-- PROBLEM DESCRIPTION --
The answer consists of one number: how many lines of the data below include the string "fenêtre".

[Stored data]

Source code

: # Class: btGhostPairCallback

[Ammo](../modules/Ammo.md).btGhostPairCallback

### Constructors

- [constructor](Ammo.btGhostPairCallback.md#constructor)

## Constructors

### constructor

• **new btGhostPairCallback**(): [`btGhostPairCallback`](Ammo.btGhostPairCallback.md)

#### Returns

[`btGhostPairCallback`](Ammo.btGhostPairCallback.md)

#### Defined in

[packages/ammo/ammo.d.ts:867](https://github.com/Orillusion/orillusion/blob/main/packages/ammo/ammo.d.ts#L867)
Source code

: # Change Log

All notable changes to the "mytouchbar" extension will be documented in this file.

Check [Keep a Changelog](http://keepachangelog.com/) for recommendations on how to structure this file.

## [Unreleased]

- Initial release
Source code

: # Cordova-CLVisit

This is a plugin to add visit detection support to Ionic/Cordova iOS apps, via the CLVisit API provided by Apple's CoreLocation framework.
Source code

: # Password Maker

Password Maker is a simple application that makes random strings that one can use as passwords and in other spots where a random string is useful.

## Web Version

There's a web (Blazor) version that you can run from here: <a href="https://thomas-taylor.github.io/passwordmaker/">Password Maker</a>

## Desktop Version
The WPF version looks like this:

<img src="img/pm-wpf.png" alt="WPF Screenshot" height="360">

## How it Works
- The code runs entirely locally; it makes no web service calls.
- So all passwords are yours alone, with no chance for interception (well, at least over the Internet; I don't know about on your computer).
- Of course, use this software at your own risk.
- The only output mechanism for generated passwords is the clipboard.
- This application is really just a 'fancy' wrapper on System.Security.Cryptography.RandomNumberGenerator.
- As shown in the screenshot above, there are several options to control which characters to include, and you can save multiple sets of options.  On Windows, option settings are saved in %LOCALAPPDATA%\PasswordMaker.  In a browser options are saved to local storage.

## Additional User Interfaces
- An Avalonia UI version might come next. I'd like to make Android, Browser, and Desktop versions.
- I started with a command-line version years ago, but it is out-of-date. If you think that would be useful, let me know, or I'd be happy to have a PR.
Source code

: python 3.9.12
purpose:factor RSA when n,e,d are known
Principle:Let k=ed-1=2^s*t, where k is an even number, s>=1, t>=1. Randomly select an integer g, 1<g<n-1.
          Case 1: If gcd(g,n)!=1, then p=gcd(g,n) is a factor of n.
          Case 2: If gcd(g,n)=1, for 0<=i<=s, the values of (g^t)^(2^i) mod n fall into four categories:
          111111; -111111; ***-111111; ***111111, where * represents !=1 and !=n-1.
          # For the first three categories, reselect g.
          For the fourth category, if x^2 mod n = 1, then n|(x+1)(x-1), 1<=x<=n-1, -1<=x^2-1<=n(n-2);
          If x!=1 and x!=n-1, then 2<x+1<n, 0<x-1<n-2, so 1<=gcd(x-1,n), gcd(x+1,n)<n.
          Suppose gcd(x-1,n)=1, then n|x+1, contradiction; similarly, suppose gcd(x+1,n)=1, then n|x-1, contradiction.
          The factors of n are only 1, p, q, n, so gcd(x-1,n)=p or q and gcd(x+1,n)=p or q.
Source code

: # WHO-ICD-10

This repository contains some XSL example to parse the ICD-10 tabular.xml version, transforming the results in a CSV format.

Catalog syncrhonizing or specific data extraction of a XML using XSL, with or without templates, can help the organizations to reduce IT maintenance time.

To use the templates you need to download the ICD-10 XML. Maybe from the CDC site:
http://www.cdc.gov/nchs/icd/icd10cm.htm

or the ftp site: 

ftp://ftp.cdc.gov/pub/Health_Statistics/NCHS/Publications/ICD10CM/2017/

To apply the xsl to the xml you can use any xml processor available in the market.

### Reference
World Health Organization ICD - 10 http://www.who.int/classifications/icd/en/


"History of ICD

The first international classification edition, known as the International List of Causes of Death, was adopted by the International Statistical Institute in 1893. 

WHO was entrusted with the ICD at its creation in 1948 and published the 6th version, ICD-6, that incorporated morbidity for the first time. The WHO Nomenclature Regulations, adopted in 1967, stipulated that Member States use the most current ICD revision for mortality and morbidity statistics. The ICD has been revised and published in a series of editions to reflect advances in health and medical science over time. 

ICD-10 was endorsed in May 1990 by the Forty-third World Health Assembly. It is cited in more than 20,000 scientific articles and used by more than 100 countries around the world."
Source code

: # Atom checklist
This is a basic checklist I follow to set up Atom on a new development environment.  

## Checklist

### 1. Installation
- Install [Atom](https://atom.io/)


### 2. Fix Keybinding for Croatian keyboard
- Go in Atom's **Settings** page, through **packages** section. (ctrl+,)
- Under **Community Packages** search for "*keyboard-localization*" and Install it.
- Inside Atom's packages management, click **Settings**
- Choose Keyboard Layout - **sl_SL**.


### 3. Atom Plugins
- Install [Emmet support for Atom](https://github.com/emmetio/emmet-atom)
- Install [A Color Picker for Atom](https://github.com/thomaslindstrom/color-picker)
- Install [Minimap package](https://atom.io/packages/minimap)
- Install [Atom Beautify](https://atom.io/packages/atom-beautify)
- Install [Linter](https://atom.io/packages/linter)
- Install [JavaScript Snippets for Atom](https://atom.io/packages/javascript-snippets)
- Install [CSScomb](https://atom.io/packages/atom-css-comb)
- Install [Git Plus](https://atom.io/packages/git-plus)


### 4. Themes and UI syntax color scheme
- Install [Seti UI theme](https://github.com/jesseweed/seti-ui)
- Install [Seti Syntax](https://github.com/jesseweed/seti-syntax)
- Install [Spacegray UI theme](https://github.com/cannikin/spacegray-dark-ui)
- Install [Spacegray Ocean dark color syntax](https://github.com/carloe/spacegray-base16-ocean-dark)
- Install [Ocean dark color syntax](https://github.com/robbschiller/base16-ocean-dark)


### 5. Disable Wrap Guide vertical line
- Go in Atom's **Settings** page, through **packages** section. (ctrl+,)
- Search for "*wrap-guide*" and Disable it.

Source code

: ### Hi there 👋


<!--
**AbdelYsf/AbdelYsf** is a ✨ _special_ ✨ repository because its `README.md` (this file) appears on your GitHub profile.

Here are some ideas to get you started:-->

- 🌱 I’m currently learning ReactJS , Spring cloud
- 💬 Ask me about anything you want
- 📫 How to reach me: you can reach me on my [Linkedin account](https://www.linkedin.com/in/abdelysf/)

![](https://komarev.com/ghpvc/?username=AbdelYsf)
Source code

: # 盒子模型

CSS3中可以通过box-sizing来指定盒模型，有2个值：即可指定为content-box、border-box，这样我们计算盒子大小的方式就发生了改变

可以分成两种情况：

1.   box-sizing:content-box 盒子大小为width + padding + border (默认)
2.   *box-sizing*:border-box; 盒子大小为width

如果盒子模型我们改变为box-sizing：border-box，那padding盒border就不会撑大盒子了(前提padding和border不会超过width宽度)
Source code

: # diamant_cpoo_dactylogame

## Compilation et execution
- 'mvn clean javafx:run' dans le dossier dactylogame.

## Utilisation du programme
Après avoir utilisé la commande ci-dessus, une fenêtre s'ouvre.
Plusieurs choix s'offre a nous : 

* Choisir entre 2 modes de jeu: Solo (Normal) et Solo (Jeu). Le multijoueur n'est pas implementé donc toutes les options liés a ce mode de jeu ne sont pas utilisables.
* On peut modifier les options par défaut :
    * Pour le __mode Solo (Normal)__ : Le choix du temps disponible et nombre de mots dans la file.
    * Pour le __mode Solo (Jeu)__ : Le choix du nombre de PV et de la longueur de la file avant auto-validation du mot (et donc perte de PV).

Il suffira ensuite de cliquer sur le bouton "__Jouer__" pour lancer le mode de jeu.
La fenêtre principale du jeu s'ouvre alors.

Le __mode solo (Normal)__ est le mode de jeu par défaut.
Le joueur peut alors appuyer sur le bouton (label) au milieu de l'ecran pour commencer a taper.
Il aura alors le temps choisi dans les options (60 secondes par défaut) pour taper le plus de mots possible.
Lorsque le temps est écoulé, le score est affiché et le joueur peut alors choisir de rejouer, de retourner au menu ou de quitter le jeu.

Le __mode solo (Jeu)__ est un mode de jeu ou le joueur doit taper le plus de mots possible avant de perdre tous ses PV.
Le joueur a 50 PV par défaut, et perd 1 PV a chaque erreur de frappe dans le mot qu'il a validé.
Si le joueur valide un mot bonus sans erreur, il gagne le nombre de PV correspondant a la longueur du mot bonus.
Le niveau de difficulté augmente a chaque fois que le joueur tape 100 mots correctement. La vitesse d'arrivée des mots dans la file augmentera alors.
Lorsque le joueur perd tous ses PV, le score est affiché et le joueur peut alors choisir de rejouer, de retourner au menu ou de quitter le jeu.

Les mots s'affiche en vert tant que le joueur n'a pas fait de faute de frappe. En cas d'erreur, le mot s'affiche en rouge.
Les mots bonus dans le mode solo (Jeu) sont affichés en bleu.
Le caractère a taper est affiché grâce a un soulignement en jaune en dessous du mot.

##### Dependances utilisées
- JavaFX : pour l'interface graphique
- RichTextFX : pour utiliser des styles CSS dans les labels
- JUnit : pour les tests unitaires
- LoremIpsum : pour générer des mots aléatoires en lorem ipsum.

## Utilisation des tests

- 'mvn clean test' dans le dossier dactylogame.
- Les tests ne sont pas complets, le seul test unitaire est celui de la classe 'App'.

-- ANSWER BOX --
2